Historia de la viruela en México
Durante el período colonial, la viruela siguió siendo un flagelo, especialmente en la población indígena. Hubo una epidemia importante entre 1790 y 1791 que comenzó en el Valle de México, afectando principalmente a los niños. Más personas se recuperaron de las que murieron. En la Ciudad de México, de los 5.400 casos ingresados en el hospital, 4.431 se recuperaron y 1.331 fallecieron. Esta epidemia coincidió con el aumento de los precios del maíz y una epidemia de tifus, que causó una ligera disminución demográfica en el centro de México.
Otra epidemia de viruela llegó a México desde Guatemala en 1794. Oaxaca y Chiapas fueron los primeros lugares afectados por la viruela debido a la proximidad. La epidemia viajó de Oaxaca a Puebla, y luego se extendió a la Ciudad de México y Veracruz en 1797. En 1798, la epidemia había llegado a Saltillo y Zacatecas. Este brote es notable porque fue la primera vez que se implementaron campañas sanitarias y preventivas en Nueva España, como cuarentenas, inoculación, aislamiento y cierre de carreteras. Diferentes instituciones prestaron servicios de salud y públicos para luchar contra la epidemia de viruela: la más importante fue el Ayuntamiento.

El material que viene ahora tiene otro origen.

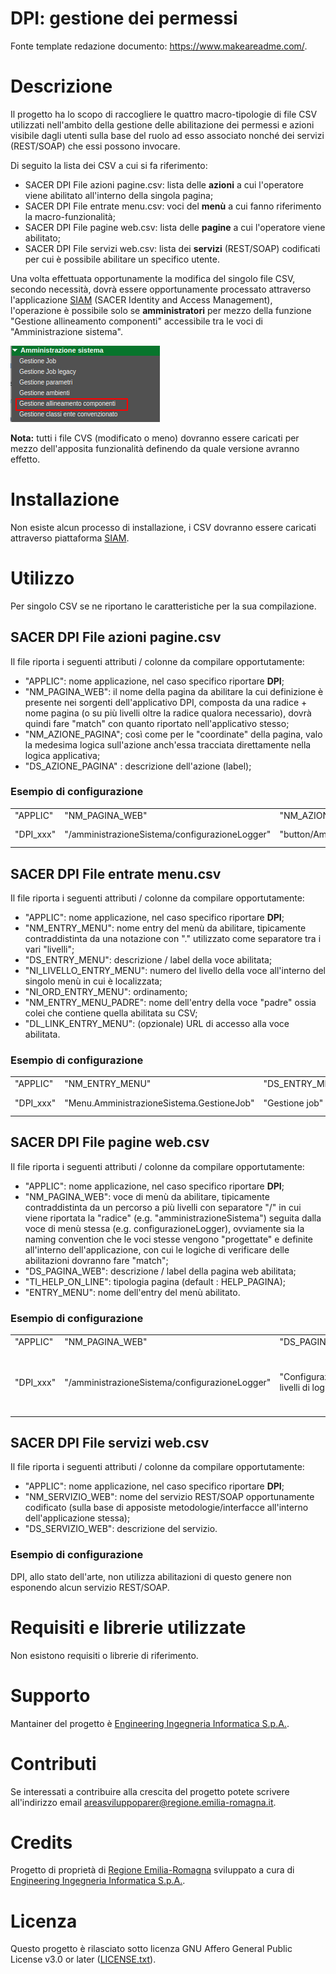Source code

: # DPI: gestione dei permessi

Fonte template redazione documento:  https://www.makeareadme.com/.


# Descrizione

Il progetto ha lo scopo di raccogliere le quattro macro-tipologie di file CSV utilizzati nell'ambito della gestione delle abilitazione dei permessi e azioni visibile dagli utenti sulla base del ruolo ad esso associato nonché dei servizi (REST/SOAP) che essi possono invocare.

Di seguito la lista dei CSV a cui si fa riferimento:

- SACER DPI File azioni pagine.csv: lista delle **azioni** a cui l'operatore viene abilitato all'interno della singola pagina; 
- SACER DPI File entrate menu.csv: voci del **menù** a cui fanno riferimento la macro-funzionalità;
- SACER DPI File pagine web.csv: lista delle **pagine** a cui l'operatore viene abilitato;
- SACER DPI File servizi web.csv: lista dei **servizi** (REST/SOAP) codificati per cui è possibile abilitare un specifico utente.

Una volta effettuata opportunamente la modifica del singolo file CSV, secondo necessità, dovrà essere opportunamente processato attraverso l'applicazione [SIAM](https://github.com/RegioneER/parer-sacer-iam) (SACER Identity and Access Management), l'operazione è possibile solo se **amministratori** per mezzo della funzione "Gestione allineamento componenti" accessibile tra le voci di "Amministrazione sistema".

<img src="src/docs/img/siam_amm_comp.png"> 

**Nota:** tutti i file CVS (modificato o meno) dovranno essere caricati per mezzo dell'apposita funzionalità definendo da quale versione avranno effetto.

# Installazione

Non esiste alcun processo di installazione, i CSV dovranno essere caricati attraverso piattaforma [SIAM](https://github.com/RegioneER/parer-sacer-iam).


# Utilizzo

Per singolo CSV se ne riportano le caratteristiche per la sua compilazione.

## SACER DPI File azioni pagine.csv

Il file riporta i seguenti attributi / colonne da compilare opportutamente: 

- "APPLIC": nome applicazione, nel caso specifico riportare **DPI**;
- "NM_PAGINA_WEB": il nome della pagina da abilitare la cui definizione è presente nei sorgenti dell'applicativo DPI, composta da una radice + nome pagina (o su più livelli oltre la radice qualora necessario), dovrà quindi fare "match" con quanto riportato nell'applicativo stesso;
- "NM_AZIONE_PAGINA"; così come per le "coordinate" della pagina, valo la medesima logica sull'azione anch'essa tracciata direttamente nella logica applicativa; 
- "DS_AZIONE_PAGINA" : descrizione dell'azione (label);

### Esempio di configurazione

|||||
|---|---|---|---|
|"APPLIC"|"NM_PAGINA_WEB"|"NM_AZIONE_PAGINA"|"DS_AZIONE_PAGINA"|
|"DPI_xxx"|"/amministrazioneSistema/configurazioneLogger"|"button/AmministrazioneSistemaForm#Logger/applicaLivelli"|"Salva configurazione"|

## SACER DPI File entrate menu.csv

Il file riporta i seguenti attributi / colonne da compilare opportutamente: 

- "APPLIC": nome applicazione, nel caso specifico riportare **DPI**;
- "NM_ENTRY_MENU": nome entry del menù da abilitare, tipicamente contraddistinta da una notazione con "." utilizzato come separatore tra i vari "livelli";
- "DS_ENTRY_MENU": descrizione / label della voce abilitata;
- "NI_LIVELLO_ENTRY_MENU": numero del livello della voce all'interno del singolo menù in cui è localizzata;
- "NI_ORD_ENTRY_MENU": ordinamento; 
- "NM_ENTRY_MENU_PADRE": nome dell'entry della voce "padre" ossia colei che contiene quella abilitata su CSV; 
- "DL_LINK_ENTRY_MENU": (opzionale) URL di accesso alla voce abilitata.


### Esempio di configurazione

||||||||
|---|---|---|---|---|---|---|
|"APPLIC"|"NM_ENTRY_MENU"|"DS_ENTRY_MENU"|"NI_LIVELLO_ENTRY_MENU"|"NI_ORD_ENTRY_MENU"|"NM_ENTRY_MENU_PADRE"|"DL_LINK_ENTRY_MENU"|
|"DPI_xxx"|"Menu.AmministrazioneSistema.GestioneJob"|"Gestione job"|3|1|"Menu.AmministrazioneSistema"|"AmministrazioneSistema.html?operation=loadGestioneJob&amp;cleanhistory=true"|


## SACER DPI File pagine web.csv

Il file riporta i seguenti attributi / colonne da compilare opportutamente: 

- "APPLIC": nome applicazione, nel caso specifico riportare **DPI**;
- "NM_PAGINA_WEB": voce di menù da abilitare, tipicamente contraddistinta da un percorso a più livelli con separatore "/" in cui viene riportata la "radice" (e.g. "amministrazioneSistema") seguita dalla voce di menù stessa (e.g. configurazioneLogger), ovviamente sia la naming convention che le voci stesse vengono "progettate" e definite all'interno dell'applicazione, con cui le logiche di verificare delle abilitazioni dovranno fare "match";
- "DS_PAGINA_WEB":  descrizione / label della pagina web abilitata;
- "TI_HELP_ON_LINE": tipologia pagina (default : HELP_PAGINA);
- "ENTRY_MENU": nome dell'entry del menù abilitato.

### Esempio di configurazione

||||||
|---|---|---|---|---|
|"APPLIC"|"NM_PAGINA_WEB"|"DS_PAGINA_WEB"|"TI_HELP_ON_LINE"|"ENTRY_MENU"
|"DPI_xxx"|"/amministrazioneSistema/configurazioneLogger"|"Configurazione livelli di log"|"HELP_PAGINA"|"Menu principale - Amministrazione Sistema - Configurazione livelli logger"|


## SACER DPI File servizi web.csv

Il file riporta i seguenti attributi / colonne da compilare opportutamente: 

- "APPLIC": nome applicazione, nel caso specifico riportare **DPI**;
- "NM_SERVIZIO_WEB": nome del servizio REST/SOAP opportunamente codificato (sulla base di apposiste metodologie/interfacce all'interno dell'applicazione stessa);
- "DS_SERVIZIO_WEB": descrizione del servizio.

### Esempio di configurazione

DPI, allo stato dell'arte, non utilizza abilitazioni di questo genere non esponendo alcun servizio REST/SOAP.

# Requisiti e librerie utilizzate

Non esistono requisiti o librerie di riferimento.

# Supporto

Mantainer del progetto è [Engineering Ingegneria Informatica S.p.A.](https://www.eng.it/).

# Contributi

Se interessati a contribuire alla crescita del progetto potete scrivere all'indirizzo email <a href="mailto:areasviluppoparer@regione.emilia-romagna.it">areasviluppoparer@regione.emilia-romagna.it</a>.

# Credits

Progetto di proprietà di [Regione Emilia-Romagna](https://www.regione.emilia-romagna.it/) sviluppato a cura di [Engineering Ingegneria Informatica S.p.A.](https://www.eng.it/).

# Licenza

Questo progetto è rilasciato sotto licenza GNU Affero General Public License v3.0 or later ([LICENSE.txt](LICENSE.txt)).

La Iglesia Católica y el» Real Tribunal del Protomedicato», que fue una institución fundada en 1630, administraron todos los aspectos sanitarios de la Nueva España, incluido el establecimiento de cuarentenas. Se crearon juntas de caridad, donde los ricos de la ciudad donaron dinero para construir hospitales y ayudar y curar a los enfermos. Esta junta benéfica fue dirigida por el arzobispo español Alonso Núñez de Haro y Peralta. El interés de los ricos por ayudar a los pobres no es puramente filantrópico, ya que la muerte de esos sectores causa problemas económicos porque la población indígena no puede pagar tributo ni trabajar.
Los hospitales y cementerios administrados por la Iglesia obligaron a la gente a enterrar a los muertos con cal en las afueras de las ciudades. El aislamiento de las personas enfermas en hospitales u organizaciones benéficas en las afueras de las ciudades fue otra medida importante para detener la infección de viruela. Estas instituciones se ocupaban de los pacientes y les proporcionaban alimentos y medicamentos. Durante el brote de 1797 y 1798, también proporcionaron inoculación y se denominaron casas de inoculación. Aunque se practicó la inoculación, todavía se creía en la teoría del miasma de la enfermedad.
En 1796, Gaceta de México publicó un artículo en el que se promovía el uso de la inoculación, dando ejemplos de reyes y personas importantes que se sometieron al procedimiento. En enero de 1798, se declaró la erradicación de la epidemia de la década de 1790. El gobierno propuso que las medidas tomadas en esa epidemia se implementaran como política oficial en el caso de una nueva epidemia, y fue aprobado por el ayuntamiento en abril de 1799. El virrey Miguel José de Azanza, ordenó un artículo escrito el 14 de noviembre de 1799 sobre los beneficios resultantes de la inoculación en la epidemia de la década de 1790 y distribuido a la población.
En 1803, el médico español Francisco Javier Balmis inició un programa de vacunación contra la viruela en Nueva España, más conocido como Expedición Balmis, que redujo la gravedad y la mortalidad en las epidemias que siguieron. Antes de Balmis, el Dr. José María Arboleyda inició una campaña de vacunación en 1801, pero no tuvo éxito.
Hubo otro brote importante en 1814 que comenzó en Veracruz y se extendió a la Ciudad de México, Tlaxcala e Hidalgo. Esta epidemia hizo que el virrey Félix Calleja tomara medidas preventivas como fumigaciones y vacunas, que tuvieron éxito.
Hubo brotes esporádicos hasta 1826, cuando apareció la viruela en Yucatán, Tabasco y Veracruz traída por barcos norteamericanos. En 1828, se reportaron casos en Hidalgo, Oaxaca, Estado de México, Guerrero, Chiapas, Chihuahua y la Ciudad de México.